1990年代に遡るサスティナブル・ツーリズム議論

コロナ禍前、世界中の著名観光地は「オーバーツーリズム」に見舞われていました。

この背景には、ネットの普及や新興国でも経済成長などによって、国際旅行市場が増大したことがあります。それによって、需要が急速に増大したことがオーバーツーリズムとなったわけです。

コロナ禍後、各国、各地域は、コロナからの復興を考えつつ、オーバーツーリズムを再来させないような戦略を立てています。その象徴的な対策が、サスティナブル・ツーリズムであり、レスポンシブル・ツーリズムであるわけです。

実は、サスティナブル・ツーリズムという概念自体は1990年代前半には存在していました。実際、1993年には、その名の通り「Journal of Sustainable Tourism」が創刊されています。つまり、もう30年前からサスティナブル・ツーリズムは提唱されているのです。

このサスティナブル・ツーリズムという概念は、マス・ツーリズムという「テーゼ」に対するアンチ・テーゼとして出てきたものです。

概念が提唱される前の、1980年代は、ジャンボジェットによって海外旅行の敷居が下がったタイミングであり、大規模な「総合型」リゾート開発が展開されたタイミングでした。規模感は、2010年代と大きく異なるものの観光の急激な膨張が、各地に負荷をかけた時代だったということです。その状況の中、マス・ツーリズムを代替する観光としてオルタナティブ・ツーリズムが注目されるようになります。そして、人工物や観光用に創造されたサービスではなく、地域にもともとある自然環境や地域資源を利用した「ソフト・ツーリズム」に移行すべきという提唱が行われます(The Landscape Eaters/ Jost Krippendorf, 1984-1987)。これが、後にサスティナブル・ツーリズムへと繋がっていきます。

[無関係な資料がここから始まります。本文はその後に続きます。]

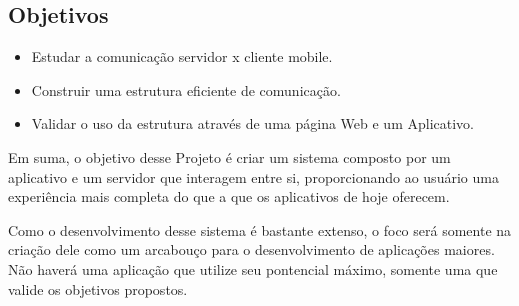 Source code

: \documentclass[a4paper,12pt]{article}
\begin{document}
\newpage
\subsection{Objetivos}

\begin{itemize}
    \item Estudar a comunicação servidor x cliente mobile.

    \item Construir uma estrutura eficiente de comunicação.

    \item Validar o uso da estrutura através de uma página Web e um Aplicativo.






\end{itemize}



Em suma, o objetivo desse Projeto é criar um sistema composto por um aplicativo e um servidor que interagem entre si, proporcionando ao usuário uma experiência mais completa do que a que os aplicativos de hoje oferecem.

Como o desenvolvimento desse sistema é bastante extenso, o foco será somente na criação dele como um arcabouço para o desenvolvimento de aplicações maiores. Não haverá uma aplicação que utilize seu pontencial máximo, somente uma que valide os objetivos propostos.


\end{document}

なお、エコ・ツーリズムやグリーン・ツーリズムも、オルタナティブ・ツーリズムの一つであり、同時にサスティナブル・ツーリズムの一つとなります。

3つに分かれる顧客セグメント

この時、なぜ、マス・ツーリズムが地域に負荷をかける観光(今日のオーバー・ツーリズム)となってしまうのかというメカニズムについての整理も行われています。観光活動そのものは、以前から行われていたわけで、量的な拡大があったとはいえ、現場で起きている衝突は、それだけでは説明がつかない部分も多かったからです。

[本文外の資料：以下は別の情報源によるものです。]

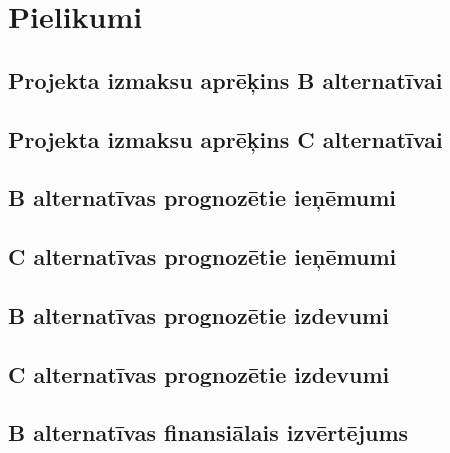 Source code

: \appendix
\chapter*{Pielikumi}
\renewcommand{\thesection}{\arabic{section}}
    
    
    
    
    
    
\section{Projekta izmaksu aprēķins B alternatīvai}
    \label{app:B_izmaksas}
    \begin{figure}
        \centering 
        
    \end{figure}
    \clearpage
    \begin{figure}
        \centering 
        
    \end{figure}
    \clearpage
\section{Projekta izmaksu aprēķins C alternatīvai}
	\label{app:C_izmaksas}
    \clearpage
\section{B alternatīvas prognozētie ieņēmumi}
	\label{app:B_ienemumi}
    \clearpage
\section{C alternatīvas prognozētie ieņēmumi}
	\label{app:C_ienemumi}
    \clearpage
\section{B alternatīvas prognozētie izdevumi}
	\label{app:B_izdevumi}
    \clearpage
\section{C alternatīvas prognozētie izdevumi}
	\label{app:C_izdevumi}
    \clearpage
\section{B alternatīvas finansiālais izvērtējums}
	\label{app:B_finansialais_vertejums}
    \clearpage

ここで指摘されたのは、ある地域への来訪客数が増える際、量的な変化だけでなく、質的な変化も起きるのではないかということです。当時の研究者は、人々を3つのセグメントに分けて整理しました。それは、アロ・セントリック(allocentric)/ミッド・セントリック/サイコ・セントリック(psychocentric)3種です。アロ・セントリックは、冒険的で人がやらないことを率先して行うことに喜びを覚える人々。対して、サイコ・セントリックは、旅行に対してアクシデントを回避し予定調和的なことを求める人々です。ミッド・セントリックは、その中間。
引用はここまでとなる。